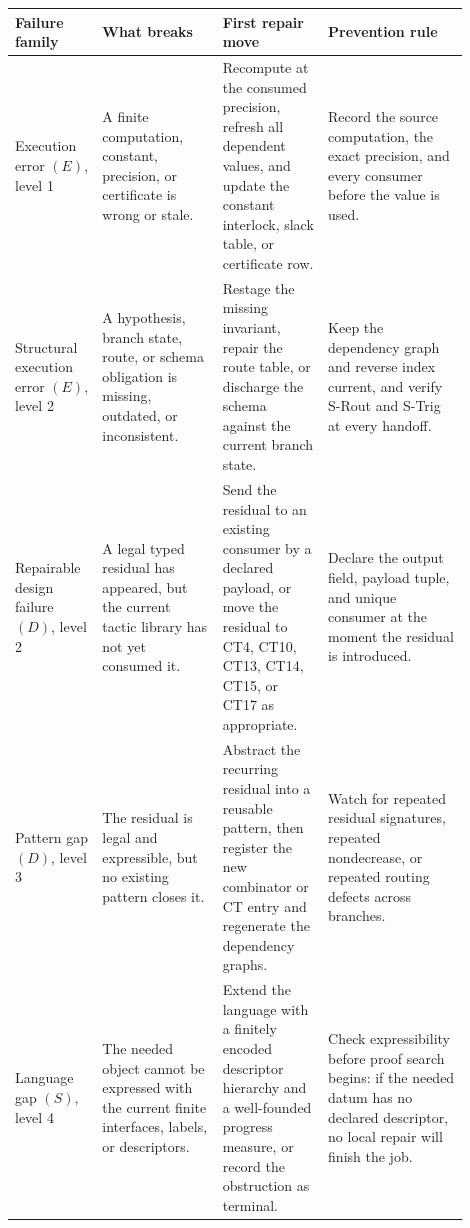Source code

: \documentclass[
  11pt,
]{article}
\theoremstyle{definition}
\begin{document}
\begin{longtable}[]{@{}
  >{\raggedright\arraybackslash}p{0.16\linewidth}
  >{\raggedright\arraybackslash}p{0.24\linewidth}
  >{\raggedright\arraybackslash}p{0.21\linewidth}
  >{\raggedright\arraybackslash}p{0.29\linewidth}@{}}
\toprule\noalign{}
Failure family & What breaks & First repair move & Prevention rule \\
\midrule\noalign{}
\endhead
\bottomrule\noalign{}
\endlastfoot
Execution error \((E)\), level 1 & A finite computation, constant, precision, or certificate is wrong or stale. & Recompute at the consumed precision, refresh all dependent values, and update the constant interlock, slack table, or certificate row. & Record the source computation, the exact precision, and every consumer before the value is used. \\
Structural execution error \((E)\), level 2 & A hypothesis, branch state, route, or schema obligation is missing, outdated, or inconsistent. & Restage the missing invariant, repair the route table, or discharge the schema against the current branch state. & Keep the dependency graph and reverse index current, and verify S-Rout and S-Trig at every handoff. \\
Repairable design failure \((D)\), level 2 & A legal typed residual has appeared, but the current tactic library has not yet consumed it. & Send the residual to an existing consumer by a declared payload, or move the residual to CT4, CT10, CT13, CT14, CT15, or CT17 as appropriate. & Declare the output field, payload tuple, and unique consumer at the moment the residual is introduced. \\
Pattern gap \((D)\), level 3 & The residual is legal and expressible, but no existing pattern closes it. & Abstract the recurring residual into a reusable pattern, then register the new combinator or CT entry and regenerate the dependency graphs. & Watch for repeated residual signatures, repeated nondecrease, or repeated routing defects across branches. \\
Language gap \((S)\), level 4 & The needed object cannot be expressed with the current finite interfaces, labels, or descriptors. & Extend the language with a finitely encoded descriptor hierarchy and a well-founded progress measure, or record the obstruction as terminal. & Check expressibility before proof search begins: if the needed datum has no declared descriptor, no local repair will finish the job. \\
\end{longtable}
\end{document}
——————————
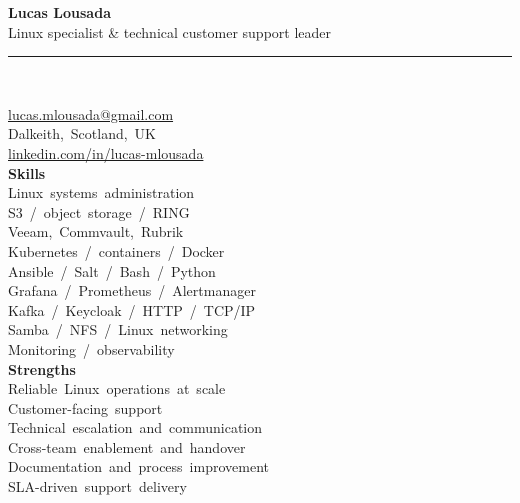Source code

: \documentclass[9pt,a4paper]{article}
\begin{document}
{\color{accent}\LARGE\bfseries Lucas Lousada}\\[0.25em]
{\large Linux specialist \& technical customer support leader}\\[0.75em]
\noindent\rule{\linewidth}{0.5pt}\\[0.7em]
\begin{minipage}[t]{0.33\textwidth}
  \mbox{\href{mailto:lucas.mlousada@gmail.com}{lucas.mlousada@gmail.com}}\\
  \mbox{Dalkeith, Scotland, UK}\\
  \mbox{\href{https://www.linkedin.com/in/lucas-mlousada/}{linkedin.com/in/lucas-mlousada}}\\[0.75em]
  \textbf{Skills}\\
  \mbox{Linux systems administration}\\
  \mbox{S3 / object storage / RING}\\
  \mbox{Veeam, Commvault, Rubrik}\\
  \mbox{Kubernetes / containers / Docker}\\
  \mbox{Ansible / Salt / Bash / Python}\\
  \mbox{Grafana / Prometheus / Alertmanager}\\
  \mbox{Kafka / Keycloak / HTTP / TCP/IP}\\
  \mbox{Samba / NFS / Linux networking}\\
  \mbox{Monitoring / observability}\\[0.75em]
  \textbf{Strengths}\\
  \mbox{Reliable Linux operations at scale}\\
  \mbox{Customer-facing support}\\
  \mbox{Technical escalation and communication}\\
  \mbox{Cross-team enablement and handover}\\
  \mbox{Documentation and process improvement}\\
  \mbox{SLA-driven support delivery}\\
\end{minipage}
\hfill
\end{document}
——————————
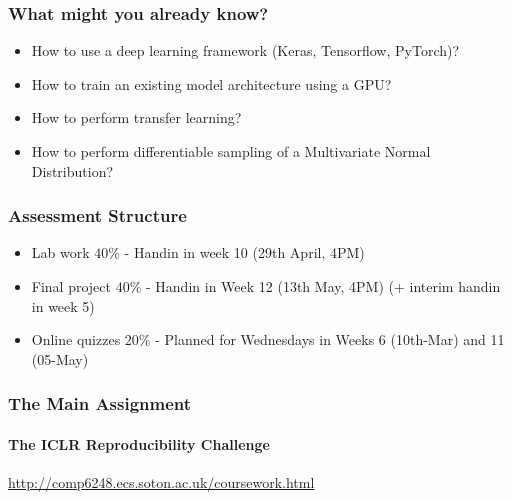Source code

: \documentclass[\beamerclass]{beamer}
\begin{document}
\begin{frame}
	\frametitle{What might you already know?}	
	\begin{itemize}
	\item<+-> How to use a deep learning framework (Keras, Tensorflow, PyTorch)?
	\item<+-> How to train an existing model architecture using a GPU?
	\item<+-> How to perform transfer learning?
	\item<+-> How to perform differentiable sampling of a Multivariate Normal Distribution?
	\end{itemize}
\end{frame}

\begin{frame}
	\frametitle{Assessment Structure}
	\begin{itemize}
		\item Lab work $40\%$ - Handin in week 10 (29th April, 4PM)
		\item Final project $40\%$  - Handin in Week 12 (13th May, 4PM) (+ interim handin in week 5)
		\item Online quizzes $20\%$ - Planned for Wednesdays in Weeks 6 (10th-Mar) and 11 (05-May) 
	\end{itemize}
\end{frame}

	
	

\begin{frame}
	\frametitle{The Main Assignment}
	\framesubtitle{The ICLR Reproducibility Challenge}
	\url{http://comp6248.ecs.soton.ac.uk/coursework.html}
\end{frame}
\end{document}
——————————
> [DIRECTIONS]:
Go through the records above and copy each line where "support" is found.

> [SOLUTION TO THIS TASK]:
{\large Linux specialist \& technical customer support leader}\\[0.75em]
  \mbox{Customer-facing support}\\
  \mbox{SLA-driven support delivery}\\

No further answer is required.